----- SUPPLIED MATERIAL -----

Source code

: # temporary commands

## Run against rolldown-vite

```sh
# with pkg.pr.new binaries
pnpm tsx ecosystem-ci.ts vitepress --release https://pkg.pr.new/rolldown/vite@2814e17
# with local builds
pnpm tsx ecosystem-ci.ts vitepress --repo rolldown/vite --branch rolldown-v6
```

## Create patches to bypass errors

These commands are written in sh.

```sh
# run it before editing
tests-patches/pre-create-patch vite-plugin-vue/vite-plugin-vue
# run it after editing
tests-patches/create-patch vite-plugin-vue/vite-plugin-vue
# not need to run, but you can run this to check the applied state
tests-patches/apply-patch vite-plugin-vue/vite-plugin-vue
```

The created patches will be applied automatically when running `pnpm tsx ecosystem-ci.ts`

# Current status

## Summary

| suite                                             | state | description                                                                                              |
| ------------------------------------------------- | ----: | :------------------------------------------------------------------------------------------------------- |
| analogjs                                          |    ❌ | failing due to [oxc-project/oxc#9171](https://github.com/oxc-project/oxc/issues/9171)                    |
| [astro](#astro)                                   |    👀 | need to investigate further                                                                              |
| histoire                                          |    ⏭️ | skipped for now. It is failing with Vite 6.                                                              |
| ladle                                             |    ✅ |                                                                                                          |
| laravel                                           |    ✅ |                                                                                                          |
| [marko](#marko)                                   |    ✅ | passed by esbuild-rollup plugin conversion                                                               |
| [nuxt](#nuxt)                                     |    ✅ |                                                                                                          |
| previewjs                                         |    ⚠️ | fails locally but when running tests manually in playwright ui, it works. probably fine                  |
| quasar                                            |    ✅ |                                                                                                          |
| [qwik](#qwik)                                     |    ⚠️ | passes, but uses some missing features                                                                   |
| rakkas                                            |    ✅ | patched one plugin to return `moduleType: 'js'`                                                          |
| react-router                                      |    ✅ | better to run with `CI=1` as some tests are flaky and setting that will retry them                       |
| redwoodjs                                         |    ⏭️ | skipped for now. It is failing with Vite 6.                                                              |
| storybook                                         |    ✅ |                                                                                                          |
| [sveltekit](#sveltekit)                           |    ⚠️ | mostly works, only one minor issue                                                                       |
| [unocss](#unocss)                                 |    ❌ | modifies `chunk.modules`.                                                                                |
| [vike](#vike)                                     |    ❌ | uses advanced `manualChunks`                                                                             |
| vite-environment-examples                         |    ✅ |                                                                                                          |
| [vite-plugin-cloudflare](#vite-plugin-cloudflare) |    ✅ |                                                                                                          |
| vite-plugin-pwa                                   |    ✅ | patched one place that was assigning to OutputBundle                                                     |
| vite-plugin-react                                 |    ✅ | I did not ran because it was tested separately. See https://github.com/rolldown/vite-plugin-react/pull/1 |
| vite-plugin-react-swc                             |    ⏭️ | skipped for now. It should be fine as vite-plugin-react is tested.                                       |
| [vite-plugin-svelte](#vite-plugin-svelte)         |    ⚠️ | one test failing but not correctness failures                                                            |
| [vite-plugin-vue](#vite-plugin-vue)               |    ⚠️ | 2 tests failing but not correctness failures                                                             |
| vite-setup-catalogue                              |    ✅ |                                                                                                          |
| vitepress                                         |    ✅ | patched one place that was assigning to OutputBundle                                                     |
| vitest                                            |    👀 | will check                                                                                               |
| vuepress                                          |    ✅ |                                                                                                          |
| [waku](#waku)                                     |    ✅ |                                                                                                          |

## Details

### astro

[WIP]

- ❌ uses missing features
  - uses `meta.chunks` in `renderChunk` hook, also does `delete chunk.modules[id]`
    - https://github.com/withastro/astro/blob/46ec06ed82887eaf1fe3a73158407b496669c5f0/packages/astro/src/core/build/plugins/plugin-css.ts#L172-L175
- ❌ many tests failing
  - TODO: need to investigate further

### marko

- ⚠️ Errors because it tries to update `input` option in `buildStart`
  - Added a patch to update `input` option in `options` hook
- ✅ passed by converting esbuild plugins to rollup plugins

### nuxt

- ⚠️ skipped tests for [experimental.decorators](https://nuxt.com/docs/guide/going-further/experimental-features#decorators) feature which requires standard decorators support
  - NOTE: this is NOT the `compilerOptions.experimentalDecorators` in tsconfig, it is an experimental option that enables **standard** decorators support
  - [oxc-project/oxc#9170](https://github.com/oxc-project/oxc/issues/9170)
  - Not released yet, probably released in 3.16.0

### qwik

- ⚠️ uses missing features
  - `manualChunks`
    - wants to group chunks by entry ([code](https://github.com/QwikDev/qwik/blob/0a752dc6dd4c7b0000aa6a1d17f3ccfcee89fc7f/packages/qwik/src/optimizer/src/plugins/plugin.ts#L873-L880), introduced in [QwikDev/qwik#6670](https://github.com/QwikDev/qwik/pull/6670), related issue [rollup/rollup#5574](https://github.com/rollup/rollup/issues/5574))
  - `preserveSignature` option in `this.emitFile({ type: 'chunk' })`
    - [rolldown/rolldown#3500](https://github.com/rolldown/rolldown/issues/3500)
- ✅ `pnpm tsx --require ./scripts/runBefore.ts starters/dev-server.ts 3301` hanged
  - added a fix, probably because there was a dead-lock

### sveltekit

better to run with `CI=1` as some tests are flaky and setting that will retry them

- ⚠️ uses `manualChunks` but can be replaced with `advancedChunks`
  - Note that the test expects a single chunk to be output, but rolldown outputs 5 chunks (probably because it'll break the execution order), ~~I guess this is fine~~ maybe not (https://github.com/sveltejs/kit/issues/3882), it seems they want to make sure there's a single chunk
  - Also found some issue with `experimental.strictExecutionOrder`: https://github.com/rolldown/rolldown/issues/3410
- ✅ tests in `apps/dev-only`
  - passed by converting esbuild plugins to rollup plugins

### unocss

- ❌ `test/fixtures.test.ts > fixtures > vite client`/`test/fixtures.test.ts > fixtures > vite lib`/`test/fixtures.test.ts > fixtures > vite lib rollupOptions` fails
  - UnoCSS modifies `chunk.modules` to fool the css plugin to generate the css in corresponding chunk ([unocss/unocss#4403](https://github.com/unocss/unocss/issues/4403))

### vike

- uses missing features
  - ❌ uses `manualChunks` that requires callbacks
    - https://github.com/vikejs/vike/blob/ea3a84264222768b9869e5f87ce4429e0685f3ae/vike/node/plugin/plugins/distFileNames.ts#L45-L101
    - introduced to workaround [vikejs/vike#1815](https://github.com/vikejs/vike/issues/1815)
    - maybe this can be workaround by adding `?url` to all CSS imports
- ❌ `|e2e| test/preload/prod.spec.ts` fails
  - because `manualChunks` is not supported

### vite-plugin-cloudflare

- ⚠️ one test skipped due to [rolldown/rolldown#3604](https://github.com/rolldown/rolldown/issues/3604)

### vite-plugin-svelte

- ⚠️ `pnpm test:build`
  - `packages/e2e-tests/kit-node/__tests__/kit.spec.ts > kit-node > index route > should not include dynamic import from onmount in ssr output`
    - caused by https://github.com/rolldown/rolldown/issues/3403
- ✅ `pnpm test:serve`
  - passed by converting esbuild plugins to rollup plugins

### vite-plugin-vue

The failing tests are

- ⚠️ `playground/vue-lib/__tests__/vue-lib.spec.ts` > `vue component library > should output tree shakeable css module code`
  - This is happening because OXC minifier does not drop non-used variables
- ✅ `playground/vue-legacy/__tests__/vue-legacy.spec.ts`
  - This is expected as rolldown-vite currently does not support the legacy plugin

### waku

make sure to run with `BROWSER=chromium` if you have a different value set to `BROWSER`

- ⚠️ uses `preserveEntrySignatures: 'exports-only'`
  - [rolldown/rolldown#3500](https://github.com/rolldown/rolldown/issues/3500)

-----

# INSTRUCTIONS TO FOLLOW
Your answer should be the lines from the one containing "### vite-plugin-cloudflare" through the end of the records, both included, output exactly and with nothing added.

# OUTPUT
### vite-plugin-cloudflare

- ⚠️ one test skipped due to [rolldown/rolldown#3604](https://github.com/rolldown/rolldown/issues/3604)

### vite-plugin-svelte

- ⚠️ `pnpm test:build`
  - `packages/e2e-tests/kit-node/__tests__/kit.spec.ts > kit-node > index route > should not include dynamic import from onmount in ssr output`
    - caused by https://github.com/rolldown/rolldown/issues/3403
- ✅ `pnpm test:serve`
  - passed by converting esbuild plugins to rollup plugins

### vite-plugin-vue

The failing tests are

- ⚠️ `playground/vue-lib/__tests__/vue-lib.spec.ts` > `vue component library > should output tree shakeable css module code`
  - This is happening because OXC minifier does not drop non-used variables
- ✅ `playground/vue-legacy/__tests__/vue-legacy.spec.ts`
  - This is expected as rolldown-vite currently does not support the legacy plugin

### waku

make sure to run with `BROWSER=chromium` if you have a different value set to `BROWSER`

- ⚠️ uses `preserveEntrySignatures: 'exports-only'`
  - [rolldown/rolldown#3500](https://github.com/rolldown/rolldown/issues/3500)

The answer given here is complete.